James Comey again cast his 2016 handling of Hillary Clinton’s email investigation as an act of investigative duty, not a political break point, pushing back on the claim that his decisions helped politicize the Justice Department.
The former FBI director said he disagreed with criticism that his actions began the shift. That defense lands against a record that still divides Washington: on July 5, 2016, Comey announced the FBI would not recommend charges against Clinton, but said she and her staff had been “extremely careless” in handling classified information. He also said FBI investigators had reviewed about 30,000 emails Clinton had provided to the State Department.
The case became even more combustible near the end of the campaign. On Oct. 28, 2016, less than two weeks before Election Day, Comey told Congress the FBI was reviewing newly discovered emails that might be relevant to the Clinton inquiry. Eight days later, on Nov. 6, he said that review did not change the bureau’s earlier conclusion not to recommend charges. Clinton’s email controversy had already become one of the defining issues of the 2016 presidential race, and Comey’s public notices hardened the argument that the FBI had stepped directly into electoral politics.

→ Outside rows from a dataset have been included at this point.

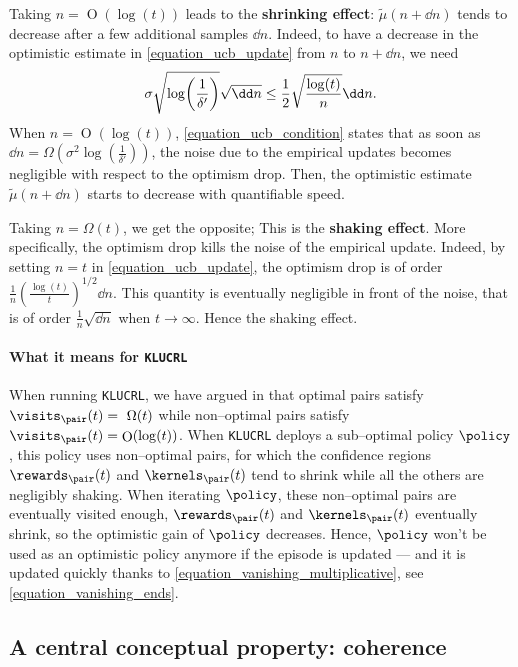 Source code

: \documentclass[preprint,cleveref,12pt]{colt2025}
\DeclarePairedDelimiter{\parens}{(}{)}	%
\DeclareMathOperator*{\OH}{\mathrm{O}}
\newcommand{\strong}[1]{\textbf{#1}}
\begin{document}
    
    Taking $n = \OH(\log(t))$ leads to the \strong{shrinking effect}: $\widetilde{\mu}(n + \dd n)$ tends to decrease after a few additional samples $\dd n$.
    Indeed, to have a decrease in the optimistic estimate in \eqref{equation_ucb_update} from $n$ to $n + \dd n$, we need
    \begin{equation}
    \label{equation_ucb_condition}
        \sigma \sqrt{\log\parens*{\frac 1{\delta'}}}
        \sqrt{\dd n}
        \le 
        \frac 12 \sqrt{\frac{\log(t)}n} \dd n
        .
    \end{equation}
    When $n = \OH(\log(t))$, \eqref{equation_ucb_condition} states that as soon as $\dd n = \Omega(\sigma^2 \log(\frac 1{\delta'}))$, the noise due to the empirical updates becomes negligible with respect to the optimism drop.
    Then, the optimistic estimate $\widetilde{\mu}(n + \dd n)$ starts to decrease with quantifiable speed. 
    
    Taking $n = \Omega(t)$, we get the opposite; This is the \strong{shaking effect}.
    More specifically, the optimism drop kills the noise of the empirical update.
    Indeed, by setting $n = t$ in \eqref{equation_ucb_update}, the optimism drop is of order $\frac 1n (\frac{\log(t)}t)^{1/2} \dd n$.
    This quantity is eventually negligible in front of the noise, that is of order $\frac 1n \sqrt{\dd n}$ when $t \to \infty$.
    Hence the shaking effect.

    \paragraph{What it means for \texttt{KLUCRL}}
    When running \texttt{KLUCRL}, we have argued in  that optimal pairs satisfy $\visits_\pair (t) = \Omega(t)$ while non--optimal pairs satisfy $\visits_\pair (t) = \OH(\log(t))$. 
    When \texttt{KLUCRL} deploys a sub--optimal policy $\policy$, this policy uses non--optimal pairs, for which the confidence regions $\rewards_\pair(t)$ and $\kernels_\pair(t)$ tend to shrink while all the others are negligibly shaking. 
    When iterating $\policy$, these non--optimal pairs are eventually visited enough, $\rewards_\pair(t)$ and $\kernels_\pair(t)$ eventually shrink, so the optimistic gain of $\policy$ decreases.
    Hence, $\policy$ won't be used as an optimistic policy anymore if the episode is updated --- and it is updated quickly thanks to \eqref{equation_vanishing_multiplicative}, see \eqref{equation_vanishing_ends}.

    \subsection{A central conceptual property: coherence}
    \label{ssec:coherence}
    \label{section_coherence}
\end{document}
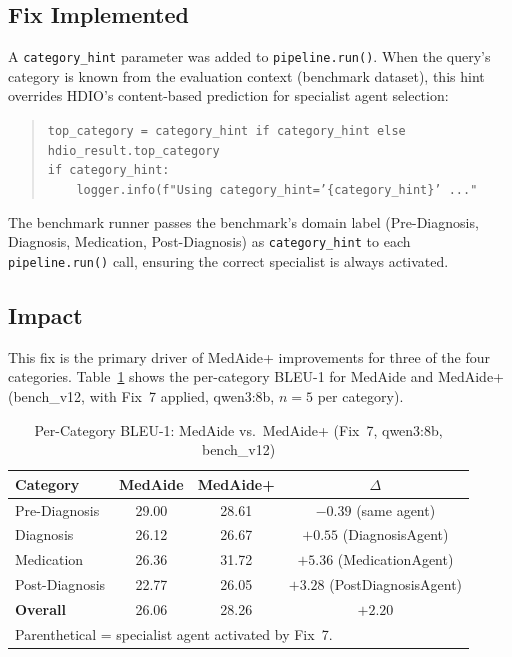 \documentclass[a4paper,12pt]{article}
\begin{document}
\subsection{Fix Implemented}

A \texttt{category\_hint} parameter was added to \texttt{pipeline.run()}.
When the query's category is known from the evaluation context (benchmark
dataset), this hint overrides HDIO's content-based prediction for specialist
agent selection:

\begin{quote}\small
\texttt{top\_category = category\_hint if category\_hint else hdio\_result.top\_category}\\
\texttt{if category\_hint:}\\
\texttt{\ \ \ \ logger.info(f"Using category\_hint='\{category\_hint\}' ..."}
\end{quote}

The benchmark runner passes the benchmark's domain label (Pre-Diagnosis,
Diagnosis, Medication, Post-Diagnosis) as \texttt{category\_hint} to each
\texttt{pipeline.run()} call, ensuring the correct specialist is always
activated.

\subsection{Impact}

This fix is the primary driver of MedAide+ improvements for three of the four
categories. Table~\ref{tab:fix7_impact} shows the per-category BLEU-1 for
MedAide and MedAide+ (bench\_v12, with Fix~7 applied, qwen3:8b, $n{=}5$ per category).

\begin{table}[h]
\centering
\caption{Per-Category BLEU-1: MedAide vs.\ MedAide+ (Fix~7, qwen3:8b, bench\_v12)}
\label{tab:fix7_impact}
\begin{tabular}{lccc}
\toprule
\textbf{Category} & \textbf{MedAide} & \textbf{MedAide+} & \textbf{$\Delta$} \\
\midrule
Pre-Diagnosis  & 29.00 & 28.61 & $-0.39$ (same agent) \\
Diagnosis      & 26.12 & 26.67 & $+0.55$ (DiagnosisAgent) \\
Medication     & 26.36 & 31.72 & $\mathbf{+5.36}$ (MedicationAgent) \\
Post-Diagnosis & 22.77 & 26.05 & $\mathbf{+3.28}$ (PostDiagnosisAgent) \\
\midrule
\textbf{Overall} & 26.06 & 28.26 & $\mathbf{+2.20}$ \\
\bottomrule
\multicolumn{4}{l}{\scriptsize Parenthetical = specialist agent activated by Fix~7.}\\
\end{tabular}
\end{table}
\end{document}
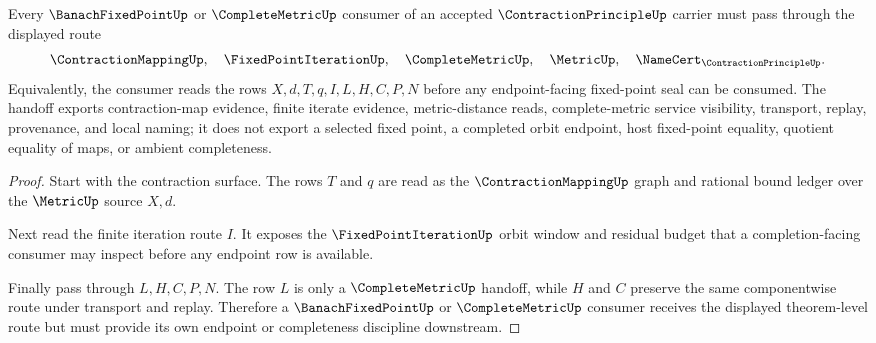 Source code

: \begin{theorem}
\label{thm:contraction-principle-completion-handoff}
Every $\BanachFixedPointUp$ or $\CompleteMetricUp$ consumer of an accepted $\ContractionPrincipleUp$ carrier must pass through the displayed route
$$
\ContractionMappingUp,\quad
\FixedPointIterationUp,\quad
\CompleteMetricUp,\quad
\MetricUp,\quad
\NameCert_{\ContractionPrincipleUp}.
$$
Equivalently, the consumer reads the rows $X,d,T,q,I,L,H,C,P,N$ before any endpoint-facing fixed-point seal can be consumed. The handoff exports contraction-map evidence, finite iterate evidence, metric-distance reads, complete-metric service visibility, transport, replay, provenance, and local naming; it does not export a selected fixed point, a completed orbit endpoint, host fixed-point equality, quotient equality of maps, or ambient completeness.
\end{theorem}
\begin{proof}
Start with the contraction surface. The rows $T$ and $q$ are read as the $\ContractionMappingUp$ graph and rational bound ledger over the $\MetricUp$ source $X,d$.

Next read the finite iteration route $I$. It exposes the $\FixedPointIterationUp$ orbit window and residual budget that a completion-facing consumer may inspect before any endpoint row is available.

Finally pass through $L,H,C,P,N$. The row $L$ is only a $\CompleteMetricUp$ handoff, while $H$ and $C$ preserve the same componentwise route under transport and replay. Therefore a $\BanachFixedPointUp$ or $\CompleteMetricUp$ consumer receives the displayed theorem-level route but must provide its own endpoint or completeness discipline downstream.
\end{proof}


\begin{closurestatus}{\ContractionPrincipleUp}
  \theoryclosure{\seedClosure}
  \formalstatus{\unformalizedV}
\end{closurestatus}
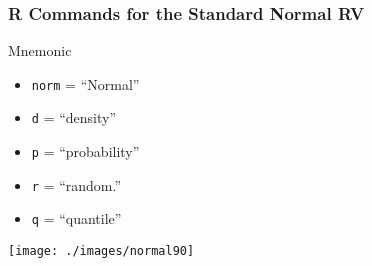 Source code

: \begin{frame}
  \frametitle{R Commands for the Standard Normal RV}

\begin{table}
\centering
{}
\end{table}

\begin{block}{Mnemonic}
  \begin{itemize}
    \item \texttt{norm} = ``Normal'' 
    \item \texttt{d} = ``density''
    \item \texttt{p} = ``probability'' 
    \item \texttt{r} = ``random.''
    \item \alert{\texttt{q} = ``quantile''}
  \end{itemize}
\end{block}

\end{frame}
\begin{frame}[t]
  \vspace{-3em}
\begin{center}
\texttt{[image: ./images/normal90]}
\end{center}

\end{frame}
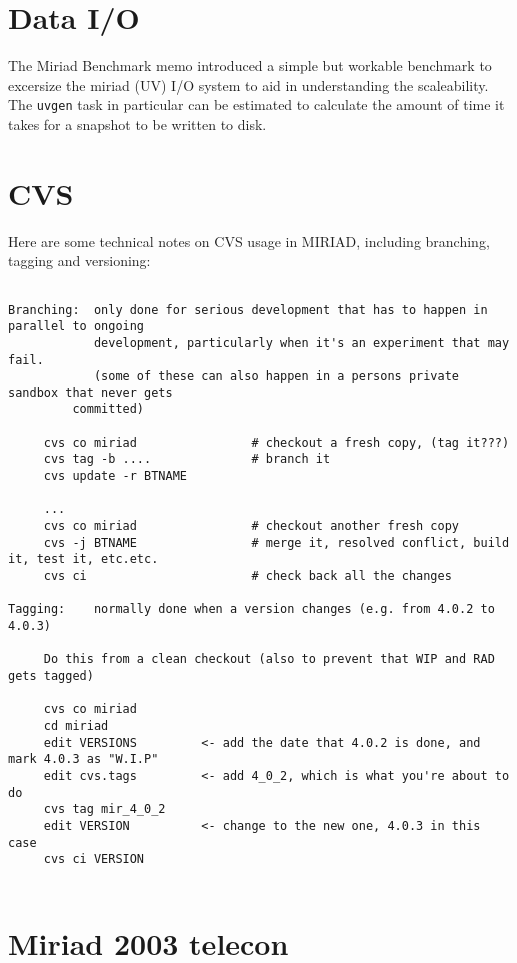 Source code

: \section{Data I/O}

The Miriad Benchmark memo introduced a simple but workable benchmark to excersize
the miriad (UV) I/O system to aid in understanding the scaleability. The
{\tt uvgen} task in particular can be estimated to calculate the amount
of time it takes for a snapshot to be written to disk.

\section{CVS}

Here are some technical notes on CVS usage in MIRIAD, including branching, tagging
and versioning:

\begin{verbatim}

Branching:  only done for serious development that has to happen in parallel to ongoing
            development, particularly when it's an experiment that may fail.
            (some of these can also happen in a persons private sandbox that never gets
	     committed)

     cvs co miriad                # checkout a fresh copy, (tag it???)
     cvs tag -b ....              # branch it
     cvs update -r BTNAME
     
     ...
     cvs co miriad                # checkout another fresh copy
     cvs -j BTNAME                # merge it, resolved conflict, build it, test it, etc.etc.
     cvs ci                       # check back all the changes

Tagging:    normally done when a version changes (e.g. from 4.0.2 to 4.0.3)

     Do this from a clean checkout (also to prevent that WIP and RAD gets tagged)

     cvs co miriad
     cd miriad
     edit VERSIONS         <- add the date that 4.0.2 is done, and mark 4.0.3 as "W.I.P"
     edit cvs.tags         <- add 4_0_2, which is what you're about to do
     cvs tag mir_4_0_2
     edit VERSION          <- change to the new one, 4.0.3 in this case
     cvs ci VERSION


\end{verbatim}

\section{Miriad 2003 telecon}

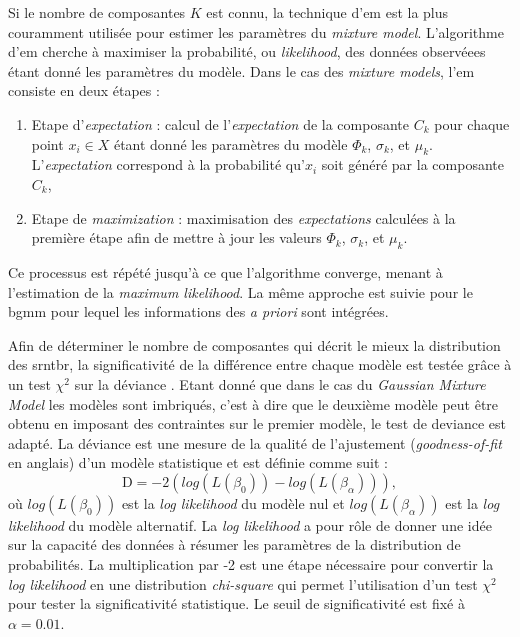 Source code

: Si le nombre de composantes $K$ est connu, la technique d'\gls{em} est la plus couramment utilisée pour estimer les paramètres du \textit{mixture model}. L'algorithme d'\gls{em}
cherche à maximiser la probabilité, ou \textit{likelihood}, des données observéees étant donné les paramètres du modèle. Dans le cas des \textit{mixture models}, l'\gls{em}
consiste en deux étapes :
\begin{enumerate}
\item Etape d'\textit{expectation} : calcul de l'\textit{expectation} de la composante $C_k$ pour chaque point $x_i \in X$ étant donné les paramètres du modèle $\Phi_k$, $\sigma_k$,
et $\mu_k$. L'\textit{expectation} correspond à la probabilité qu'$x_i$ soit généré par la composante $C_k$,
\item Etape de \textit{maximization} : maximisation des \textit{expectations} calculées à la première étape afin de mettre à jour les valeurs $\Phi_k$, $\sigma_k$,
et $\mu_k$. 
\end{enumerate}

Ce processus est répété jusqu'à ce que l'algorithme converge, menant à l'estimation de la \textit{maximum likelihood}. La même approche est suivie pour le \gls{bgmm} pour lequel 
les informations des \textit{a priori} sont intégrées. 

Afin de déterminer le nombre de composantes qui décrit le mieux la distribution des \gls{srntbr}, la significativité de la différence entre chaque 
modèle est testée grâce à un test $\chi^2$ sur la déviance \citep{James2013}. Etant donné que dans le cas du \textit{Gaussian Mixture Model} les modèles
sont imbriqués, c'est à dire que le deuxième modèle peut être obtenu en imposant des contraintes sur le premier modèle, le test de 
deviance est adapté. La déviance est une mesure de la qualité de l'ajustement (\textit{goodness-of-fit} 
en anglais) d'un modèle statistique et est définie comme suit :
\begin{equation}
\label{eq:tbr_deviance}
\text{D} = -2(log(L(\beta_{0})) - log(L(\beta_{\alpha}))),
\end{equation}
où $log(L(\beta_{0}))$ est la \textit{log likelihood} du modèle nul et $log(L(\beta_{\alpha}))$ est la \textit{log likelihood} du modèle alternatif. 
La \textit{log likelihood} a pour rôle de donner une idée sur la capacité des données à résumer les paramètres de la distribution de probabilités. 
La multiplication par -2 est une étape nécessaire pour convertir la \textit{log likelihood} en une distribution \textit{chi-square} qui permet 
l'utilisation d'un test $\chi^2$ pour tester la significativité statistique. Le seuil de significativité est fixé à $\alpha = 0.01$.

That dispute did not end with the election. Comey was later fired by President Donald Trump in May 2017, and the Justice Department’s inspector general later examined both his July 5 announcement and his Oct. 28 and Nov. 6 letters as part of a broader review of FBI and DOJ conduct during the campaign. The inspector general found that some FBI employees exchanged text and instant messages showing hostility toward Trump and support for Clinton, adding a layer of internal bias to the public fight over neutrality.
For Clinton’s supporters and many Democrats, the Oct. 28 letter was a decisive intervention that came at the worst possible moment. For Comey, the episode remains a defense of prosecutorial restraint, with the bureau acting on evidence rather than partisan pressure. But the larger question has outlasted the 2016 race: whether the FBI’s choices helped weaken trust in federal law enforcement and set a precedent for later claims that justice itself had become political.